I encountered only 2-3 errors throughout the entire 39 weeks. I still had to add them one week at a time. Writing “Now do week 19” and upload the JPEG. Manageable, but a bit boring.
By the end it looked like this:
Now for the actual analysis
I then asked ChatGPT4 to function as a data analyst to identify patterns and propose potential stories for the university newspaper. While it performed adequately, the insights were not beyond what could be achieved through a basic brainstorming session.
Then I tried to ask it to emphasise every meal containing pork with pink text:
It wasn’t impressive.
Apparently butter chicken is pork. While pulled pork isn’t.
When I changed my prompt to ‘act like a chef and look for pork (eg. bacon, ham)’ it went a bit better. I still had to read it myself and correct a few errors (eg. translating fiskefrikadeller to fish meatballs instead of fish fritters and then stating meatballs equals pork).
But all in all:
- Transcribing the JPEGs manually would have been considerably more time-consuming. While focusing solely on counting pork meals might have allowed for quicker completion, this approach would not have provided the complete dataset.

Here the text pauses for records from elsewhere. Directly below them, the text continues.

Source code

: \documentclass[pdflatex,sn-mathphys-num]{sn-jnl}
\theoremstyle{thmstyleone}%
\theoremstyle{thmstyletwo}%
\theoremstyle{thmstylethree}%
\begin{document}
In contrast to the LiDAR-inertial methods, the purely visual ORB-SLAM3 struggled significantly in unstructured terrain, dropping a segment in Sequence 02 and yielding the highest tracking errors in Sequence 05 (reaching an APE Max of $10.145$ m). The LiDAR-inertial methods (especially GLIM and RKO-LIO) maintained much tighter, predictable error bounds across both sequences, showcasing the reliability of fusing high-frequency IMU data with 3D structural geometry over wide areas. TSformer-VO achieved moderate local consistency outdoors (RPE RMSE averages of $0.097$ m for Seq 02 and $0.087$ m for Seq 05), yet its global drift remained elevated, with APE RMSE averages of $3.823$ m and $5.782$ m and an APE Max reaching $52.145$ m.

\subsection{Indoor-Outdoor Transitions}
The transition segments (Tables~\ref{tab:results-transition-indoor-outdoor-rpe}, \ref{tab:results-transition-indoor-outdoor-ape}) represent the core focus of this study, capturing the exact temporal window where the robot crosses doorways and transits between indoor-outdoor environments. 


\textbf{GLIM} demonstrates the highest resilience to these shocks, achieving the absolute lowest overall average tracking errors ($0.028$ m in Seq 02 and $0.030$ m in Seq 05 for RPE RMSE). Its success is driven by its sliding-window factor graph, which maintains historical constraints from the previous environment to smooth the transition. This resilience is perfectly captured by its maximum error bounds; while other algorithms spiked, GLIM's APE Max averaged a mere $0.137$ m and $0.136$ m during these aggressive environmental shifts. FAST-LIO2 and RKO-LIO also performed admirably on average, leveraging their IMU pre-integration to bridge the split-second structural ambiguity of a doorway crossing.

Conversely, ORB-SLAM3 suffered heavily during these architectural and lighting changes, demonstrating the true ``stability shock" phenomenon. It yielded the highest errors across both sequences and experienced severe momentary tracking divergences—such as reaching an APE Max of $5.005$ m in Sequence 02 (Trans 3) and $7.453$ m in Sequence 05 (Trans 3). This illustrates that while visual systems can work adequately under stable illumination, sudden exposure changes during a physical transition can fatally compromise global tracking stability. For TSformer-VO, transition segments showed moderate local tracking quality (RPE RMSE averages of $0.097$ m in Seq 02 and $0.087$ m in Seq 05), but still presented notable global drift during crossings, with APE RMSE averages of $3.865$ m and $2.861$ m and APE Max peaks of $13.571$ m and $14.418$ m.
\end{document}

- Creating a GPT for the .xlsx format streamlined the process significantly, 10/10 would recommend!
So if any of my students want to do the actually journalism, they can download the file here (if allergens or English translation isn’t provided, it wasn’t provided by the canteen).
Comparing Other AI Tools
I tested Claude (3 Sonnet), Co-pilot, and Gemini. Although as well, my testing was not exhaustive, but initial impressions suggest:
- Claude effectively provided the data but could not generate a spreadsheet, so you would have to copy/paste all of the data
- Co-Pilot initially refused to perform the task but has since proven capable, though manual data transfer remains necessary as well
- Gemini executed the task smoothly, even creating a Google Sheet with the data. However, it struggled to add additional data to an existing sheet (I’m sure they’re going to fix that soon!)
All in all, AI can be somewhat buggy regardless of the bot you choose, requiring patience and creativity to devise workarounds when issues arise. However, when used effectively, it can significantly simplify sorting data.